- **TASK TO COMPLETE**: Only a single number is expected: how many lines of the data hold the word "entrada".
BEGIN
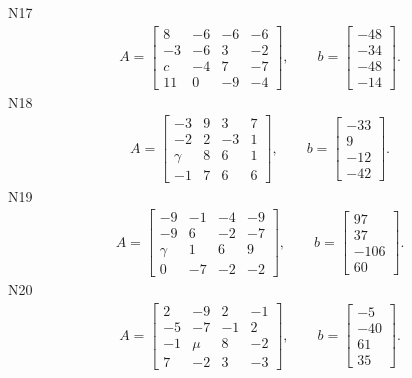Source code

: \documentclass[11pt]{report}
\begin{document}
N17
\begin{align*}
 A = \left[\begin{matrix}8 & -6 & -6 & -6\\-3 & -6 & 3 & -2\\c & -4 & 7 & -7\\11 & 0 & -9 & -4\end{matrix}\right],
\qquad b = \left[\begin{matrix}-48\\-34\\-48\\-14\end{matrix}\right]. 
 \end{align*}
N18
\begin{align*}
 A = \left[\begin{matrix}-3 & 9 & 3 & 7\\-2 & 2 & -3 & 1\\\gamma & 8 & 6 & 1\\-1 & 7 & 6 & 6\end{matrix}\right],
\qquad b = \left[\begin{matrix}-33\\9\\-12\\-42\end{matrix}\right]. 
 \end{align*}
N19
\begin{align*}
 A = \left[\begin{matrix}-9 & -1 & -4 & -9\\-9 & 6 & -2 & -7\\\gamma & 1 & 6 & 9\\0 & -7 & -2 & -2\end{matrix}\right],
\qquad b = \left[\begin{matrix}97\\37\\-106\\60\end{matrix}\right]. 
 \end{align*}
N20
\begin{align*}
 A = \left[\begin{matrix}2 & -9 & 2 & -1\\-5 & -7 & -1 & 2\\-1 & \mu & 8 & -2\\7 & -2 & 3 & -3\end{matrix}\right],
\qquad b = \left[\begin{matrix}-5\\-40\\61\\35\end{matrix}\right]. 
 \end{align*}
\end{document}
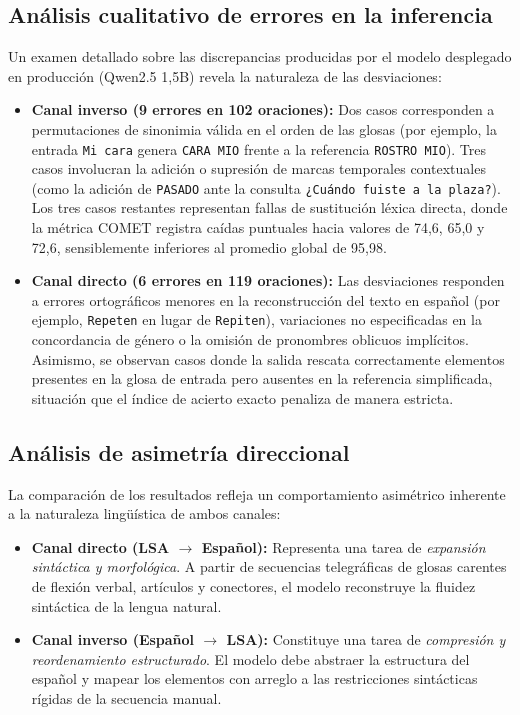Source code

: \subsection{Análisis cualitativo de errores en la inferencia}
Un examen detallado sobre las discrepancias producidas por el modelo desplegado en producción (Qwen2.5 1{,}5B) revela la naturaleza de las desviaciones:
\begin{itemize}
    \item \textbf{Canal inverso (9 errores en 102 oraciones):}
    Dos casos corresponden a permutaciones de sinonimia válida en el orden de las glosas (por ejemplo, la entrada \texttt{Mi cara} genera \texttt{CARA MIO} frente a la referencia \texttt{ROSTRO MIO}). Tres casos involucran la adición o supresión de marcas temporales contextuales (como la adición de \texttt{PASADO} ante la consulta \texttt{¿Cuándo fuiste a la plaza?}). Los tres casos restantes representan fallas de sustitución léxica directa, donde la métrica COMET registra caídas puntuales hacia valores de 74{,}6, 65{,}0 y 72{,}6, sensiblemente inferiores al promedio global de 95{,}98.
    \item \textbf{Canal directo (6 errores en 119 oraciones):}
    Las desviaciones responden a errores ortográficos menores en la reconstrucción del texto en español (por ejemplo, \texttt{Repeten} en lugar de \texttt{Repiten}), variaciones no especificadas en la concordancia de género o la omisión de pronombres oblicuos implícitos. Asimismo, se observan casos donde la salida rescata correctamente elementos presentes en la glosa de entrada pero ausentes en la referencia simplificada, situación que el índice de acierto exacto penaliza de manera estricta.
\end{itemize}

\subsection{Análisis de asimetría direccional}
La comparación de los resultados refleja un comportamiento asimétrico inherente a la naturaleza lingüística de ambos canales:
\begin{itemize}
    \item \textbf{Canal directo (LSA $\rightarrow$ Español):} Representa una tarea de \textit{expansión sintáctica y morfológica}. A partir de secuencias telegráficas de glosas carentes de flexión verbal, artículos y conectores, el modelo reconstruye la fluidez sintáctica de la lengua natural.
    \item \textbf{Canal inverso (Español $\rightarrow$ LSA):} Constituye una tarea de \textit{compresión y reordenamiento estructurado}. El modelo debe abstraer la estructura del español y mapear los elementos con arreglo a las restricciones sintácticas rígidas de la secuencia manual.
\end{itemize}


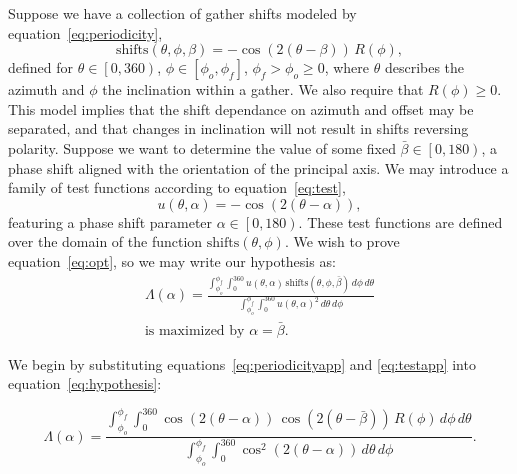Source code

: 
Suppose we have a collection of gather shifts modeled by equation~\ref{eq:periodicity},
\begin{equation} 
\label{eq:periodicityapp}
\textrm{shifts} \left( \theta,\phi, \beta \right) =   -\cos \left(2 \left( \theta-\beta \right) \right) \, R \left(\phi \right),
\end{equation}
 defined for $\theta \in \left[ 0, 360 \right)$, $\phi \in \left[\phi_{o}, \phi_{f} \right]$, $\phi_{f} > \phi_{o} \geq 0$, where $\theta$ describes the azimuth and $\phi$ the inclination within a gather. We also require that $R \left(\phi \right) \geq 0$.  This model implies that the shift dependance on azimuth and offset may be separated, and that changes in inclination will not result in shifts reversing polarity. Suppose we want to determine the value of some fixed $\bar{\beta} \in \left[ 0,180 \right)$, a phase shift aligned with the orientation of the principal axis.
We may introduce a family of test functions according to equation~\ref{eq:test}, 
\begin{equation}
\label{eq:testapp}
u \left( \theta,\alpha \right) = -\cos \left(2 \left( \theta-\alpha \right) \right),
\end{equation}
featuring a phase shift parameter $\alpha \in \left[0,180\right)$.  These test functions are  defined over the domain of the function $\textrm{shifts}\left( \theta,\phi \right)$.  We wish to prove equation~\ref{eq:opt}, so we may write our hypothesis as:
\begin{equation}
\label{eq:hypothesis}
\begin{split}
\Lambda(\alpha) = \frac{ \int_{\phi_{o}} ^{\phi_{f}} \int_0 ^{360} u\left(\theta,\alpha \right) \, \textrm{shifts} \left( \theta,\phi,\bar{\beta} \right) \, d\phi \, d\theta}{\int_{\phi_{o}} ^{\phi_{f}} \int_{0} ^{360} u\left(\theta, \alpha \right)^2 \, d\theta \,  d\phi } \\
\textrm{is maximized by }\alpha = \bar{\beta} .
\end{split}
\end{equation}

We begin by substituting equations~\ref{eq:periodicityapp} and \ref{eq:testapp} into equation~\ref{eq:hypothesis}:

\begin{equation}
\label{eq:subst}
\Lambda(\alpha) = \frac{  \int_{\phi_{o}} ^{\phi_{f}} \int_0 ^{360} \cos \left(2 \left(\theta-\alpha \right) \right) \, \cos \left(2 \left( \theta-\bar{\beta} \right) \right) \, R \left(\phi \right) \, d\phi \, d\theta}{\int_{\phi_{o}} ^{\phi_{f}} \int_{0} ^{360} \cos^2 \left(2 \left( \theta - \alpha \right)\right) \,  d\theta \,  d\phi } .
\end{equation}

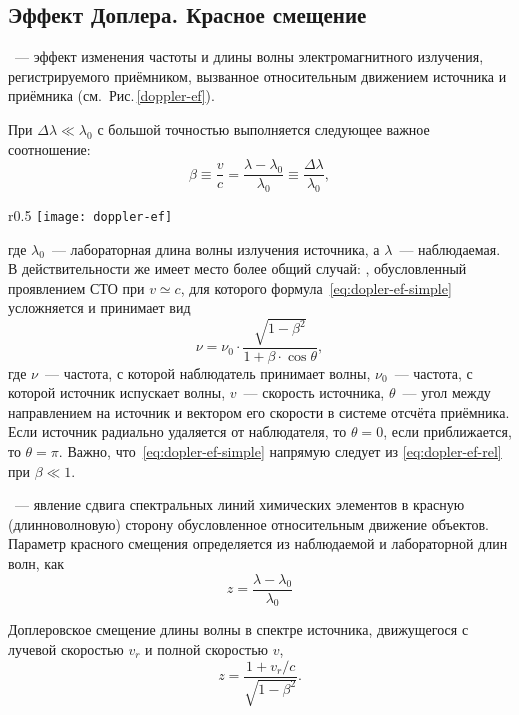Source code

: \subsection{Эффект Доплера. Красное смещение} 
~--- эффект изменения частоты и длины волны электромагнитного излучения, регистрируемого приёмником, вызванное относительным движением источника и приёмника (см.~Рис.\,\ref{doppler-ef}).

При $\Delta \lambda \ll \lambda_0$ с большой точностью выполняется следующее важное соотношение:\begin{equation}
	\beta \equiv \dfrac{v}{c} = \dfrac{\lambda - \lambda_0}{\lambda_0} \equiv \dfrac{\Delta \lambda}{\lambda_0},
	\label{eq:dopler-ef-simple}
\end{equation}
\begin{wrapfigure}[6]{r}{0.5\tw}
	\centering
	\vspace{-.5pc}
	\texttt{[image: doppler-ef]}
	\caption{Эффект Доплера}
	\label{doppler-ef}
\end{wrapfigure}
где $\lambda_0$~--- лабораторная длина волны излучения источника, а $\lambda$~--- наблюдаемая. В действительности же имеет место более общий случай: , обусловленный проявлением СТО при $v \simeq c$, для которого формула~\eqref{eq:dopler-ef-simple} усложняется и принимает вид 
\begin{equation}
	\nu = \nu_0 \cdot \dfrac{\sqrt{1 - \beta^2}}{1 + \beta \cdot \cos\theta},
	\label{eq:dopler-ef-rel}
\end{equation}
где $\nu$~--- частота, с которой наблюдатель принимает волны, $\nu_0$~--- частота, с которой источник испускает волны, $v$~--- скорость источника, $\theta$~--- угол между направлением на источник и вектором его скорости в системе отсчёта приёмника. Если источник радиально удаляется от наблюдателя, то $\theta = 0$, если приближается, то $\theta =\pi$. Важно, что~\eqref{eq:dopler-ef-simple} напрямую следует из \eqref{eq:dopler-ef-rel} при $\beta  \ll 1$.

~--- явление сдвига спектральных линий химических элементов в красную (длинноволновую) сторону обусловленное относительным движение объектов. Параметр красного смещения определяется из наблюдаемой и лабораторной длин волн, как
\begin{equation}
	z = \dfrac{\lambda - \lambda_0}{\lambda_0}
\end{equation}

Доплеровское смещение длины волны в спектре источника, движущегося с лучевой скоростью $v_{r}$ и полной скоростью $v$,
\begin{equation}
z = \dfrac{1 + v_r / c}{\sqrt{1 - \beta^2}}.
\end{equation}

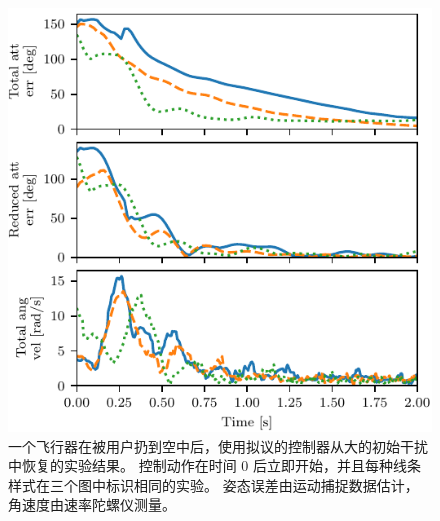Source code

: \begin{figure}
  \centering
  \includegraphics{Figures/Experiments/LargeDisturbances/fig_hists.pdf}
  \caption{
  一个飞行器在被用户扔到空中后，使用拟议的控制器从大的初始干扰中恢复的实验结果。 
  控制动作在时间 0 后立即开始，并且每种线条样式在三个图中标识相同的实验。
  姿态误差由运动捕捉数据估计，角速度由速率陀螺仪测量。
  }
  \label{figExpLargeDisturbance}
\end{figure}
END
- **RESULT OF THE EXERCISE**: 2